BRIEF:
The full set of records must be printed exactly as given.

THE RECORDS Block Start

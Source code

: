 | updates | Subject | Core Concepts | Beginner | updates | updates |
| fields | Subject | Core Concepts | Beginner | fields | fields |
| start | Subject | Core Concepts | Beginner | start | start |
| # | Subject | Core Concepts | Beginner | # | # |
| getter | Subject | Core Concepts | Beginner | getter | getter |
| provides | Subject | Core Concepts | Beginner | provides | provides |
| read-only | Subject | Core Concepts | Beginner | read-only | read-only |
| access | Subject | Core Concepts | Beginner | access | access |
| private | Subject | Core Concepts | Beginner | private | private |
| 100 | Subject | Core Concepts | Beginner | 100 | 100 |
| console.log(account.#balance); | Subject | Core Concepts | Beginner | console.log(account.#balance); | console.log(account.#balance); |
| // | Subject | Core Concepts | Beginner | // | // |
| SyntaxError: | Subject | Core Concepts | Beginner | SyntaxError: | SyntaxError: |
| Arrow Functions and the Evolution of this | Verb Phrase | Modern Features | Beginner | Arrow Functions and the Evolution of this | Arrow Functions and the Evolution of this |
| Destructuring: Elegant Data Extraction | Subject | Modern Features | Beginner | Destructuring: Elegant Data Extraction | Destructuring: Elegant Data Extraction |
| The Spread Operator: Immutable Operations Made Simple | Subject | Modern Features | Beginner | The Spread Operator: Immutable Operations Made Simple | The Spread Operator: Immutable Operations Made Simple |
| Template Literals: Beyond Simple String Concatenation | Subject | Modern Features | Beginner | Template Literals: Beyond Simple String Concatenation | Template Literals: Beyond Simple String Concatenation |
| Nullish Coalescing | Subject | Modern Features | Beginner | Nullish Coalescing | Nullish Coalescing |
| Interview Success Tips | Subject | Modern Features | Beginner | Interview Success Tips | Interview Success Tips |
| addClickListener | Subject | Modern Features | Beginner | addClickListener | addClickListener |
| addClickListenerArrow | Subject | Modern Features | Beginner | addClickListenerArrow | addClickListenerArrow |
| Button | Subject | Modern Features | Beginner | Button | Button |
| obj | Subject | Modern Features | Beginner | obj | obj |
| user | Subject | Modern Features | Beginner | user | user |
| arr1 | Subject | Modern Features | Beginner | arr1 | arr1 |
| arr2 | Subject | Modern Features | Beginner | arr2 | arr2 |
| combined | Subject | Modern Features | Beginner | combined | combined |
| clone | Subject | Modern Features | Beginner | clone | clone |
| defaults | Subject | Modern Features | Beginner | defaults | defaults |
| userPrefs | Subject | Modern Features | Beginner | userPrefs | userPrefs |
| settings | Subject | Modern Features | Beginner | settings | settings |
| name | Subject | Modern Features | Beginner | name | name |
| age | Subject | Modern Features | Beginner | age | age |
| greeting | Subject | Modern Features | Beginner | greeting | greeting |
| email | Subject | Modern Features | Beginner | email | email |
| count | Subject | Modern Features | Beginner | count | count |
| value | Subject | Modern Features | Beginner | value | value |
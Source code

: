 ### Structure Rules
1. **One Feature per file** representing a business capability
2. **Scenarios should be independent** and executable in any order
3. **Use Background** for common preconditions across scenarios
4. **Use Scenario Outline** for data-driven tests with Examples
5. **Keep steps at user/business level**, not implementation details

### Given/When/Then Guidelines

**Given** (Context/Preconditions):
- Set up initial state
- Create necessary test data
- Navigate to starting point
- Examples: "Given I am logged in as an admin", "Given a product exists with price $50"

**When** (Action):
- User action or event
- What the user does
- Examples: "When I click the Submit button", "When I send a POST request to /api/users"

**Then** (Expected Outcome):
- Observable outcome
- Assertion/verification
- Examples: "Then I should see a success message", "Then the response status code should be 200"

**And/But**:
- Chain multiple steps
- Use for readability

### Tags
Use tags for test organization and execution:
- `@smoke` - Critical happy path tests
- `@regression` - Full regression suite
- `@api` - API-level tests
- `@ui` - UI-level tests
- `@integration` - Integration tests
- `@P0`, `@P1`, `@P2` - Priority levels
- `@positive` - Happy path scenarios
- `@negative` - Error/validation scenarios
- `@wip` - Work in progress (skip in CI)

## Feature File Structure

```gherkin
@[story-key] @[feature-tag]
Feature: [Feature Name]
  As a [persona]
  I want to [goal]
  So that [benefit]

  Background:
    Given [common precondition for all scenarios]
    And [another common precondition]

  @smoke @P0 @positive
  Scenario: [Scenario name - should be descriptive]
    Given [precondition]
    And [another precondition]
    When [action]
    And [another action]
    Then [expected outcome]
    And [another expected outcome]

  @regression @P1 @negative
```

THE RECORDS Block End

SOLUTION FOR THIS TASK:
Source code

: | updates | Subject | Core Concepts | Beginner | updates | updates |
| fields | Subject | Core Concepts | Beginner | fields | fields |
| start | Subject | Core Concepts | Beginner | start | start |
| # | Subject | Core Concepts | Beginner | # | # |
| getter | Subject | Core Concepts | Beginner | getter | getter |
| provides | Subject | Core Concepts | Beginner | provides | provides |
| read-only | Subject | Core Concepts | Beginner | read-only | read-only |
| access | Subject | Core Concepts | Beginner | access | access |
| private | Subject | Core Concepts | Beginner | private | private |
| 100 | Subject | Core Concepts | Beginner | 100 | 100 |
| console.log(account.#balance); | Subject | Core Concepts | Beginner | console.log(account.#balance); | console.log(account.#balance); |
| // | Subject | Core Concepts | Beginner | // | // |
| SyntaxError: | Subject | Core Concepts | Beginner | SyntaxError: | SyntaxError: |
| Arrow Functions and the Evolution of this | Verb Phrase | Modern Features | Beginner | Arrow Functions and the Evolution of this | Arrow Functions and the Evolution of this |
| Destructuring: Elegant Data Extraction | Subject | Modern Features | Beginner | Destructuring: Elegant Data Extraction | Destructuring: Elegant Data Extraction |
| The Spread Operator: Immutable Operations Made Simple | Subject | Modern Features | Beginner | The Spread Operator: Immutable Operations Made Simple | The Spread Operator: Immutable Operations Made Simple |
| Template Literals: Beyond Simple String Concatenation | Subject | Modern Features | Beginner | Template Literals: Beyond Simple String Concatenation | Template Literals: Beyond Simple String Concatenation |
| Nullish Coalescing | Subject | Modern Features | Beginner | Nullish Coalescing | Nullish Coalescing |
| Interview Success Tips | Subject | Modern Features | Beginner | Interview Success Tips | Interview Success Tips |
| addClickListener | Subject | Modern Features | Beginner | addClickListener | addClickListener |
| addClickListenerArrow | Subject | Modern Features | Beginner | addClickListenerArrow | addClickListenerArrow |
| Button | Subject | Modern Features | Beginner | Button | Button |
| obj | Subject | Modern Features | Beginner | obj | obj |
| user | Subject | Modern Features | Beginner | user | user |
| arr1 | Subject | Modern Features | Beginner | arr1 | arr1 |
| arr2 | Subject | Modern Features | Beginner | arr2 | arr2 |
| combined | Subject | Modern Features | Beginner | combined | combined |
| clone | Subject | Modern Features | Beginner | clone | clone |
| defaults | Subject | Modern Features | Beginner | defaults | defaults |
| userPrefs | Subject | Modern Features | Beginner | userPrefs | userPrefs |
| settings | Subject | Modern Features | Beginner | settings | settings |
| name | Subject | Modern Features | Beginner | name | name |
| age | Subject | Modern Features | Beginner | age | age |
| greeting | Subject | Modern Features | Beginner | greeting | greeting |
| email | Subject | Modern Features | Beginner | email | email |
| count | Subject | Modern Features | Beginner | count | count |
| value | Subject | Modern Features | Beginner | value | value |
Source code

: ### Structure Rules
1. **One Feature per file** representing a business capability
2. **Scenarios should be independent** and executable in any order
3. **Use Background** for common preconditions across scenarios
4. **Use Scenario Outline** for data-driven tests with Examples
5. **Keep steps at user/business level**, not implementation details

### Given/When/Then Guidelines

**Given** (Context/Preconditions):
- Set up initial state
- Create necessary test data
- Navigate to starting point
- Examples: "Given I am logged in as an admin", "Given a product exists with price $50"

**When** (Action):
- User action or event
- What the user does
- Examples: "When I click the Submit button", "When I send a POST request to /api/users"

**Then** (Expected Outcome):
- Observable outcome
- Assertion/verification
- Examples: "Then I should see a success message", "Then the response status code should be 200"

**And/But**:
- Chain multiple steps
- Use for readability

### Tags
Use tags for test organization and execution:
- `@smoke` - Critical happy path tests
- `@regression` - Full regression suite
- `@api` - API-level tests
- `@ui` - UI-level tests
- `@integration` - Integration tests
- `@P0`, `@P1`, `@P2` - Priority levels
- `@positive` - Happy path scenarios
- `@negative` - Error/validation scenarios
- `@wip` - Work in progress (skip in CI)

## Feature File Structure

```gherkin
@[story-key] @[feature-tag]
Feature: [Feature Name]
  As a [persona]
  I want to [goal]
  So that [benefit]

  Background:
    Given [common precondition for all scenarios]
    And [another common precondition]

  @smoke @P0 @positive
  Scenario: [Scenario name - should be descriptive]
    Given [precondition]
    And [another precondition]
    When [action]
    And [another action]
    Then [expected outcome]
    And [another expected outcome]

  @regression @P1 @negative
```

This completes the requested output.